The story takes Syrrell and several other main characters on a chase through dangerous trek around the world, through the mountains in Switzerland, the desert in Pakistan and much more. I know nothing about antiques auctions, bidding, or security agents, yet I found myself in the world of these people as though I lived it. The glamour of jetting off to this country and that will tickle the adventure bug and thrill the imagination of the reader. And the fast action of this thriller will keep the reader enthralled right to the end. With murderers on the tail of every lead character, no place is safe. Female readers will likely enjoy the thread of romance in the book as well.
I enjoyed this book very much. If there is a drawback it’s that the plot is complicated enough that I’m not sure I truly understood how it all ended. I got a little lost in my understanding of the motive of the mystery bidder. However, that was likely because I was rushing to get to the end to see how everything resolved. Perhaps I missed something.
One other drawback is that it seems the editors overlooked passive voice (use of “be” verbs) all over this book. I’m assuming it’s because of the extensive publishing record of this author that he can get away with it. What’s the big deal? Well, it made some of the description kind of flat. As if he were listing off facts rather than weaving a story. Here’s an example from page 42. “The ancient stone breakwater was rimmed by a road…The seafront promenade was as packed…Old women dressed in black were accompanied by…Their speech and soft footfalls were..” And here’s another from page 92. “The ceiling above Harry’s canvas bunk was rusted through…His side window was cracked…Harry was dressed in…The bandages were wound…A wheelchair was jammed into the space…” Thankfully, the dialogue and action made up for the passive description.
I give the book 4 stars and highly recommend it. I was given a complimentary copy of the book from Glass Road PR in exchange for my fair and honest review.

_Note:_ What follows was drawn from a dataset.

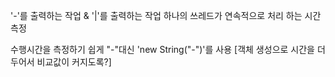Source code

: '-'를 출력하는 작업 & '|'를 출력하는 작업 
하나의 쓰레드가 연속적으로 처리 하는 시간 측정

수행시간을 측정하기 쉽게 "-"대신 'new String("-")'를 사용 [객체 생성으로 시간을 더 두어서 비교값이 커지도록?]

Known by his fans as the, “Gentleman Adventurer” Davis Bunn is a multi-award winning best-selling author who consistently delivers engaging stories and thrilling adventures. He has served as the Novelist in Residence at Oxford University for the past ten years and was recently invited into BAFTA (British Academy of Film and Television Arts).
Davis Bunn is a lover of adventure in many forms, including his decades-long involvement in surfing (yes, he’s been bitten by a shark). Fluent in three languages, Bunn’s travels include Europe, Asia, Africa, and the Middle East. He and his wife, Isabella, divide their time between homes in England and Florida’s West Coast.